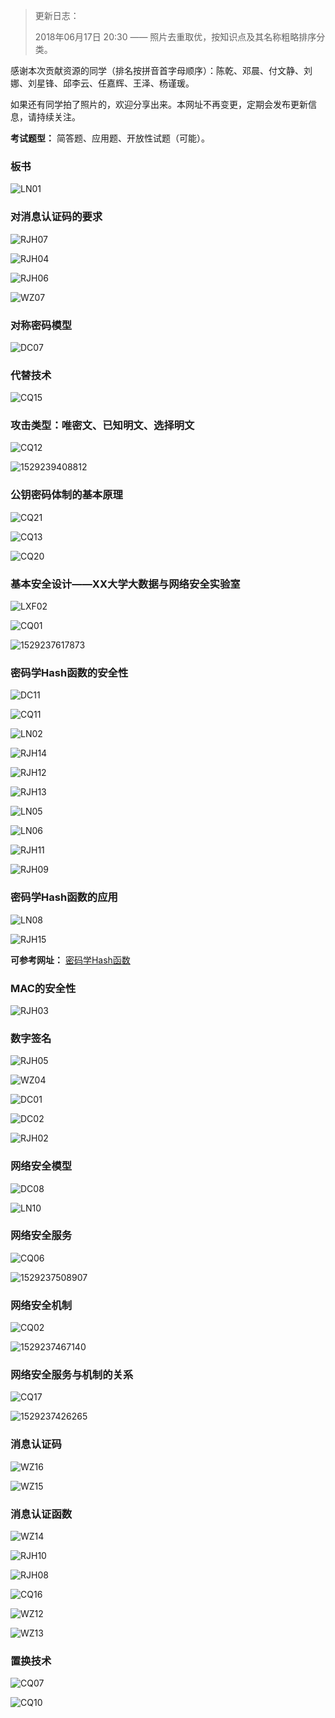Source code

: > 更新日志：
>
> 2018年06月17日 20:30 —— 照片去重取优，按知识点及其名称粗略排序分类。

感谢本次贡献资源的同学（排名按拼音首字母顺序）：陈乾、邓晨、付文静、刘娜、刘星锋、邱李云、任嘉辉、王泽、杨谨瑗。

如果还有同学拍了照片的，欢迎分享出来。本网址不再变更，定期会发布更新信息，请持续关注。

**考试题型：** 简答题、应用题、开放性试题（可能）。

### 板书

![LN01](assets/LN01.jpg)

### 对消息认证码的要求

![RJH07](assets/RJH07.jpg)

![RJH04](assets/RJH04.jpg)

![RJH06](assets/RJH06.jpg)

![WZ07](assets/WZ07.jpg)

### 对称密码模型

![DC07](assets/DC07.jpg)

### 代替技术

![CQ15](assets/CQ15.jpg)

### 攻击类型：唯密文、已知明文、选择明文

![CQ12](assets/CQ12.jpg)

![1529239408812](assets/1529239408812.png) 

### 公钥密码体制的基本原理

![CQ21](assets/CQ21.jpg)

![CQ13](assets/CQ13.jpg)

![CQ20](assets/CQ20.jpg)

### 基本安全设计——XX大学大数据与网络安全实验室

![LXF02](assets/LXF02.jpg)

![CQ01](assets/CQ01.jpg)

![1529237617873](assets/ZQK01.png)

### 密码学Hash函数的安全性

![DC11](assets/DC11.jpg)

![CQ11](assets/CQ11.jpg)

![LN02](assets/LN02.jpg)

![RJH14](assets/RJH14.jpg)

![RJH12](assets/RJH12.jpg)

![RJH13](assets/RJH13.jpg)

![LN05](assets/LN05.jpg)

![LN06](assets/LN06.jpg)

![RJH11](assets/RJH11.jpg)

![RJH09](assets/RJH09.jpg)

### 密码学Hash函数的应用

![LN08](assets/LN08.jpg)

![RJH15](assets/RJH15.jpg)

**可参考网址：** [密码学Hash函数](https://www.cnblogs.com/block2016/p/5623902.html) 

### MAC的安全性

![RJH03](assets/RJH03.jpg)

### 数字签名

![RJH05](assets/RJH05.jpg)

![WZ04](assets/WZ04.jpg)

![DC01](assets/DC01.jpg)

![DC02](assets/DC02.jpg)

![RJH02](assets/RJH02.jpg)

### 网络安全模型

![DC08](assets/DC08.jpg)

![LN10](assets/LN10.jpg)

### 网络安全服务

![CQ06](assets/CQ06.jpg)

![1529237508907](assets/1529237508907.png)

### 网络安全机制

![CQ02](assets/CQ02.jpg)

![1529237467140](assets/1529237467140.png)

### 网络安全服务与机制的关系

![CQ17](assets/CQ17.jpg)

![1529237426265](assets/1529237426265.png)

### 消息认证码

![WZ16](assets/WZ16.jpg)

![WZ15](assets/WZ15.jpg)

### 消息认证函数

![WZ14](assets/WZ14.jpg)

![RJH10](assets/RJH10.jpg)

![RJH08](assets/RJH08.jpg)

![CQ16](assets/CQ16.jpg)

![WZ12](assets/WZ12.jpg)

![WZ13](assets/WZ13.jpg)

### 置换技术

![CQ07](assets/CQ07.jpg)

![CQ10](assets/CQ10.jpg)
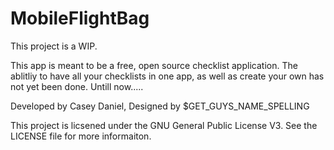 # MobileFlightBag

This project is a WIP.

This app is meant to be a free, open source checklist application. The ablitliy to have all your checklists in one app, as well as create your own has not yet been done. Untill now.....




Developed by Casey Daniel, Designed by $GET_GUYS_NAME_SPELLING


This project is licsened under the GNU General Public License V3. See the LICENSE file for more informaiton.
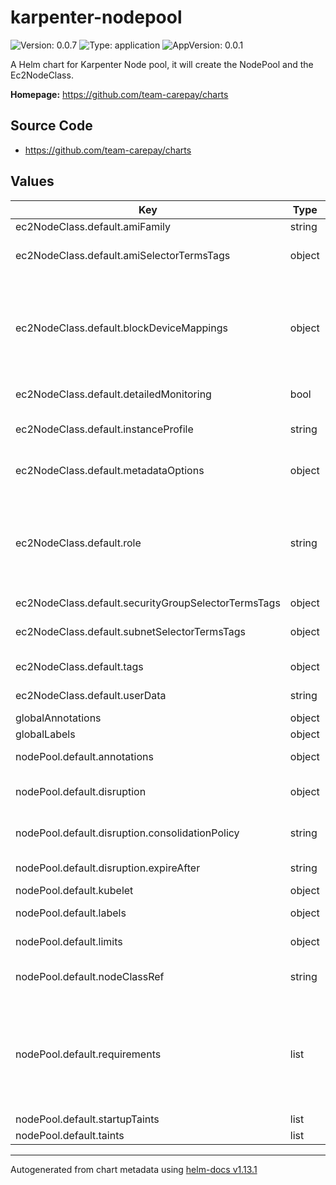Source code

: # karpenter-nodepool

![Version: 0.0.7](https://img.shields.io/badge/Version-0.0.7-informational?style=flat-square) ![Type: application](https://img.shields.io/badge/Type-application-informational?style=flat-square) ![AppVersion: 0.0.1](https://img.shields.io/badge/AppVersion-0.0.1-informational?style=flat-square)

A Helm chart for Karpenter Node pool, it will create the NodePool and the Ec2NodeClass.

**Homepage:** <https://github.com/team-carepay/charts>

## Source Code

* <https://github.com/team-carepay/charts>

## Values

| Key | Type | Default | Description |
|-----|------|---------|-------------|
| ec2NodeClass.default.amiFamily | string | `"AL2"` | Required, resolves a default ami and userdata |
| ec2NodeClass.default.amiSelectorTermsTags | object | `{}` | Optional, discovers amis to override the amiFamily's default  Ex:    karpenter.sh/discovery: cluster-name |
| ec2NodeClass.default.blockDeviceMappings | object | `{}` | Optional, configures storage devices for the instance  Ex:   - deviceName: /dev/xvda    ebs:       volumeSize: 100Gi       volumeType: gp3       iops: 10000       encrypted: true       kmsKeyID: "arn:aws:kms:us-west-2:111122223333:key/1234abcd-12ab-34cd-56ef-1234567890ab"       deleteOnTermination: true       throughput: 125       snapshotID: snap-0123456789 |
| ec2NodeClass.default.detailedMonitoring | bool | `false` | Optional, configures detailed monitoring for the instance |
| ec2NodeClass.default.instanceProfile | string | `""` | Optional, IAM instance profile to use for the node identity.  Must specify one of "role" or "instanceProfile" for Karpenter to launch nodes |
| ec2NodeClass.default.metadataOptions | object | `{}` | Optional, configures IMDS for the instance  Ex:     httpEndpoint: enabled    httpProtocolIPv6: disabled    httpPutResponseHopLimit: 2    httpTokens: required |
| ec2NodeClass.default.role | string | `""` | Optional, IAM role to use for the node identity.  The "role" field is immutable after EC2NodeClass creation. This may change in the   future, but this restriction is currently in place today to ensure that Karpenter   avoids leaking managed instance profiles in your account.  Must specify one of "role" or "instanceProfile" for Karpenter to launch nodes |
| ec2NodeClass.default.securityGroupSelectorTermsTags | object | `{}` |  |
| ec2NodeClass.default.subnetSelectorTermsTags | object | `{}` | Required, discovers subnets to attach to instances  Ex:    karpenter.sh/discovery: cluster-name |
| ec2NodeClass.default.tags | object | `{}` | Optional, propagates tags to underlying EC2 resources |
| ec2NodeClass.default.userData | string | `""` | Optional, overrides autogenerated userdata with a merge semantic  Ex:    userData: |-     echo "Hello world" |
| globalAnnotations | object | `{}` |  |
| globalLabels | object | `{}` |  |
| nodePool.default.annotations | object | `{}` | Annotations are arbitrary key-values that are applied to all nodes |
| nodePool.default.disruption | object | `{"consolidationPolicy":"WhenUnderutilized","expireAfter":"720h"}` | like rolling Nodes due to them hitting their maximum lifetime (expiry) or scaling down nodes to reduce cluster cost |
| nodePool.default.disruption.consolidationPolicy | string | `"WhenUnderutilized"` | If using `WhenEmpty`, Karpenter will only consider nodes for consolidation that contain no workload pods |
| nodePool.default.disruption.expireAfter | string | `"720h"` | You can choose to disable expiration entirely by setting the string value 'Never' here |
| nodePool.default.kubelet | object | `{}` | maxPods: 20 |
| nodePool.default.labels | object | `{}` | Labels are arbitrary key-values that are applied to all nodes |
| nodePool.default.limits | object | `{"cpu":1000,"memory":"1000Gi"}` | Limits prevent Karpenter from creating new instances once the limit is exceeded. |
| nodePool.default.nodeClassRef | string | `"default"` | References the Cloud Provider's NodeClass resource, see your cloud provider specific documentation |
| nodePool.default.requirements | list | `[{"key":"karpenter.k8s.aws/instance-category","operator":"In","values":["c","m","r"]},{"key":"karpenter.k8s.aws/instance-cpu","operator":"In","values":["4","8","16","32"]},{"key":"karpenter.k8s.aws/instance-hypervisor","operator":"In","values":["nitro"]},{"key":"karpenter.k8s.aws/instance-generation","operator":"Gt","values":["2"]},{"key":"kubernetes.io/arch","operator":"In","values":["amd64"]},{"key":"karpenter.sh/capacity-type","operator":"In","values":["spot","on-demand"]}]` | https://kubernetes.io/docs/concepts/scheduling-eviction/assign-pod-node/#operators |
| nodePool.default.startupTaints | list | `[]` | effect: NoSchedule  |
| nodePool.default.taints | list | `[]` | effect: NoSchedule |

----------------------------------------------
Autogenerated from chart metadata using [helm-docs v1.13.1](https://github.com/norwoodj/helm-docs/releases/v1.13.1)
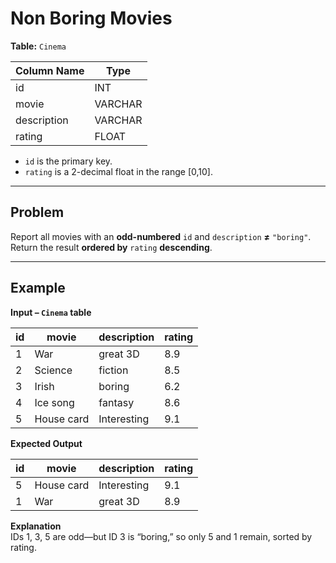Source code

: # Non Boring Movies

**Table:** `Cinema`

| Column Name | Type    |
|-------------|---------|
| id          | INT     |  
| movie       | VARCHAR |  
| description | VARCHAR |  
| rating      | FLOAT   |  

- `id` is the primary key.  
- `rating` is a 2-decimal float in the range [0,10].

---

## Problem

Report all movies with an **odd-numbered** `id` and `description` **≠** `"boring"`.  
Return the result **ordered by** `rating` **descending**.

---

## Example

**Input – `Cinema` table**

| id | movie      | description | rating |
| -- | ---------- | ----------- | ------ |
| 1  | War        | great 3D    | 8.9    |
| 2  | Science    | fiction     | 8.5    |
| 3  | Irish      | boring      | 6.2    |
| 4  | Ice song   | fantasy     | 8.6    |
| 5  | House card | Interesting | 9.1    |

**Expected Output**

| id | movie      | description | rating |
| -- | ---------- | ----------- | ------ |
| 5  | House card | Interesting | 9.1    |
| 1  | War        | great 3D    | 8.9    |


**Explanation**  
IDs 1, 3, 5 are odd—but ID 3 is “boring,” so only 5 and 1 remain, sorted by rating.

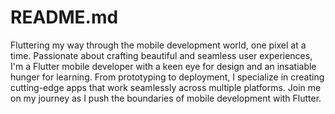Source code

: # README.md
Fluttering my way through the mobile development world,
one pixel at a time. Passionate about crafting beautiful and seamless user experiences,
I'm a Flutter mobile developer with a keen eye for design and an insatiable hunger for learning.
From prototyping to deployment, I specialize in creating cutting-edge apps
that work seamlessly across multiple platforms. 
Join me on my journey as I push the boundaries of mobile development with Flutter.
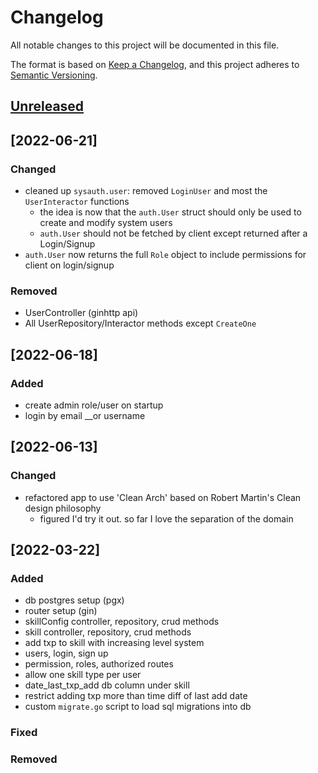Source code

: # Changelog

All notable changes to this project will be documented in this file.

The format is based on [Keep a Changelog](https://keepachangelog.com/en/1.0.0/),
and this project adheres to [Semantic Versioning](https://semver.org/spec/v2.0.0.html).

## [Unreleased]
## [2022-06-21]
### Changed
- cleaned up `sysauth.user`: removed `LoginUser` and most the `UserInteractor` functions
  - the idea is now that the `auth.User` struct should only be used to create and modify system users
  - `auth.User` should not be fetched by client except returned after a Login/Signup
- `auth.User` now returns the full `Role` object to include permissions for client on login/signup

### Removed
- UserController (ginhttp api)
- All UserRepository/Interactor methods except `CreateOne`

## [2022-06-18]
### Added
- create admin role/user on startup
- login by email __or username

## [2022-06-13]
### Changed
- refactored app to use 'Clean Arch' based on Robert Martin's Clean design philosophy
  - figured I'd try it out. so far I love the separation of the domain

## [2022-03-22]
### Added
- db postgres setup (pgx)
- router setup (gin)
- skillConfig controller, repository, crud methods
- skill controller, repository, crud methods
- add txp to skill with increasing level system
- users, login, sign up
- permission, roles, authorized routes
- allow one skill type per user
- date_last_txp_add db column under skill
- restrict adding txp more than time diff of last add date
- custom `migrate.go` script to load sql migrations into db

### Fixed
### Removed

[unreleased]: https://github.com/olivierlacan/keep-a-changelog/compare/v1.1.0...HEAD
[1.1.0]: https://github.com/olivierlacan/keep-a-changelog/compare/v1.0.0...v1.1.0
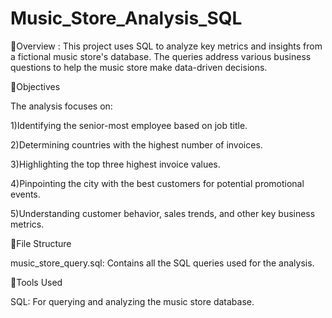 # Music_Store_Analysis_SQL

🔸Overview :
            This project uses SQL to analyze key metrics and insights from a fictional music store's database. The queries 
            address various business questions to help the music store make data-driven decisions.

🔸Objectives

The analysis focuses on:

1)Identifying the senior-most employee based on job title.

2)Determining countries with the highest number of invoices.

3)Highlighting the top three highest invoice values.

4)Pinpointing the city with the best customers for potential promotional events.

5)Understanding customer behavior, sales trends, and other key business metrics.

🔸File Structure

music_store_query.sql: Contains all the SQL queries used for the analysis.

🔸Tools Used

SQL: For querying and analyzing the music store database.

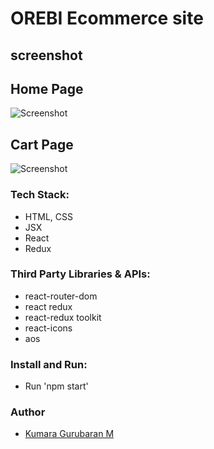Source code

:# OREBI Ecommerce site

## screenshot

## Home Page

![Screenshot](./Homepage.png)

## Cart Page

![Screenshot](./cartPage.png)

### Tech Stack:

- HTML, CSS
- JSX
- React
- Redux

### Third Party Libraries & APIs:

- react-router-dom
- react redux
- react-redux toolkit
- react-icons
- aos

### Install and Run:

- Run 'npm start'

### Author

- [Kumara Gurubaran M](https://github.com/Kumara-Gurubaran-M)
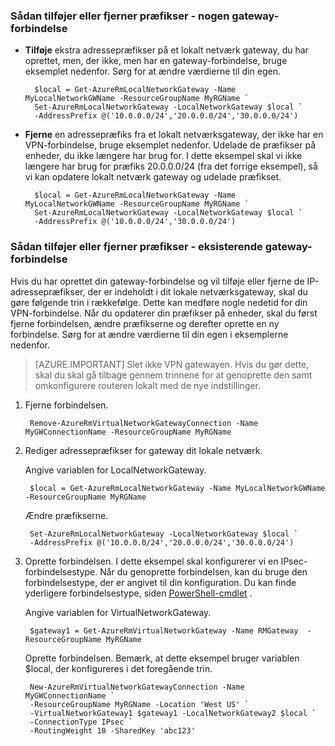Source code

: ### <a name="noconnection"></a>Sådan tilføjer eller fjerner præfikser - nogen gateway-forbindelse

- **Tilføje** ekstra adressepræfikser på et lokalt netværk gateway, du har oprettet, men, der ikke, men har en gateway-forbindelse, bruge eksemplet nedenfor. Sørg for at ændre værdierne til din egen.

        $local = Get-AzureRmLocalNetworkGateway -Name MyLocalNetworkGWName -ResourceGroupName MyRGName `
        Set-AzureRmLocalNetworkGateway -LocalNetworkGateway $local `
        -AddressPrefix @('10.0.0.0/24','20.0.0.0/24','30.0.0.0/24')

- **Fjerne** en adressepræfiks fra et lokalt netværksgateway, der ikke har en VPN-forbindelse, bruge eksemplet nedenfor. Udelade de præfikser på enheder, du ikke længere har brug for. I dette eksempel skal vi ikke længere har brug for præfiks 20.0.0.0/24 (fra det forrige eksempel), så vi kan opdatere lokalt netværk gateway og udelade præfikset.

        $local = Get-AzureRmLocalNetworkGateway -Name MyLocalNetworkGWName -ResourceGroupName MyRGName `
        Set-AzureRmLocalNetworkGateway -LocalNetworkGateway $local `
        -AddressPrefix @('10.0.0.0/24','30.0.0.0/24')

### <a name="withconnection"></a>Sådan tilføjer eller fjerner præfikser - eksisterende gateway-forbindelse

Hvis du har oprettet din gateway-forbindelse og vil tilføje eller fjerne de IP-adressepræfikser, der er indeholdt i dit lokale netværksgateway, skal du gøre følgende trin i rækkefølge. Dette kan medføre nogle nedetid for din VPN-forbindelse. Når du opdaterer din præfikser på enheder, skal du først fjerne forbindelsen, ændre præfikserne og derefter oprette en ny forbindelse. Sørg for at ændre værdierne til din egen i eksemplerne nedenfor.

>[AZURE.IMPORTANT] Slet ikke VPN gatewayen. Hvis du gør dette, skal du skal gå tilbage gennem trinnene for at genoprette den samt omkonfigurere routeren lokalt med de nye indstillinger.
 
1. Fjerne forbindelsen.

        Remove-AzureRmVirtualNetworkGatewayConnection -Name MyGWConnectionName -ResourceGroupName MyRGName

2. Rediger adressepræfikser for gateway dit lokale netværk.

    Angive variablen for LocalNetworkGateway.

        $local = Get-AzureRmLocalNetworkGateway -Name MyLocalNetworkGWName -ResourceGroupName MyRGName

    Ændre præfikserne.

        Set-AzureRmLocalNetworkGateway -LocalNetworkGateway $local `
        -AddressPrefix @('10.0.0.0/24','20.0.0.0/24','30.0.0.0/24')

4. Oprette forbindelsen. I dette eksempel skal konfigurerer vi en IPsec-forbindelsestype. Når du genoprette forbindelsen, kan du bruge den forbindelsestype, der er angivet til din konfiguration. Du kan finde yderligere forbindelsestype, siden [PowerShell-cmdlet](https://msdn.microsoft.com/library/mt603611.aspx) .

    Angive variablen for VirtualNetworkGateway.

        $gateway1 = Get-AzureRmVirtualNetworkGateway -Name RMGateway  -ResourceGroupName MyRGName

    Oprette forbindelsen. Bemærk, at dette eksempel bruger variablen $local, der konfigureres i det foregående trin.


        New-AzureRmVirtualNetworkGatewayConnection -Name MyGWConnectionName `
        -ResourceGroupName MyRGName -Location 'West US' `
        -VirtualNetworkGateway1 $gateway1 -LocalNetworkGateway2 $local `
        -ConnectionType IPsec `
        -RoutingWeight 10 -SharedKey 'abc123'
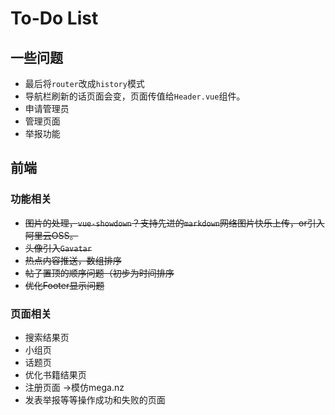 # To-Do List

## 一些问题

- 最后将`router`改成`history`模式
- 导航栏刷新的话页面会变，页面传值给`Header.vue`组件。
- 申请管理员
- 管理页面
- 举报功能

## 前端

### 功能相关

- ~~图片的处理，`vue-showdown`？支持先进的`markdown`网络图片快乐上传，or引入阿里云OSS。~~
- ~~头像引入`Gavatar`~~
- ~~热点内容推送，数组排序~~
- ~~帖子置顶的顺序问题（初步为时间排序~~
- ~~优化Footer显示问题~~

### 页面相关

- 搜索结果页
- 小组页
- 话题页
- 优化书籍结果页
- 注册页面 ->模仿mega.nz
- 发表举报等等操作成功和失败的页面

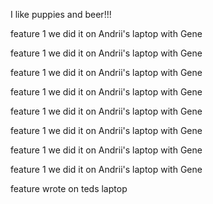 
I like puppies and beer!!!

feature 1
we did it on Andrii's laptop with Gene

feature 1
we did it on Andrii's laptop with Gene

feature 1
we did it on Andrii's laptop with Gene

feature 1
we did it on Andrii's laptop with Gene

feature 1
we did it on Andrii's laptop with Gene

feature 1
we did it on Andrii's laptop with Gene

feature 1
we did it on Andrii's laptop with Gene

feature 1
we did it on Andrii's laptop with Gene

feature wrote on teds laptop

┄┄┄┄┄┄

[WHAT THE TASK ASKS]
Read through the material above, and whenever a line contains "MyRGName", copy it.

[OUTPUT FOR THIS EXERCISE]
        $local = Get-AzureRmLocalNetworkGateway -Name MyLocalNetworkGWName -ResourceGroupName MyRGName `
        $local = Get-AzureRmLocalNetworkGateway -Name MyLocalNetworkGWName -ResourceGroupName MyRGName `
        Remove-AzureRmVirtualNetworkGatewayConnection -Name MyGWConnectionName -ResourceGroupName MyRGName
        $local = Get-AzureRmLocalNetworkGateway -Name MyLocalNetworkGWName -ResourceGroupName MyRGName
        $gateway1 = Get-AzureRmVirtualNetworkGateway -Name RMGateway  -ResourceGroupName MyRGName
        -ResourceGroupName MyRGName -Location 'West US' `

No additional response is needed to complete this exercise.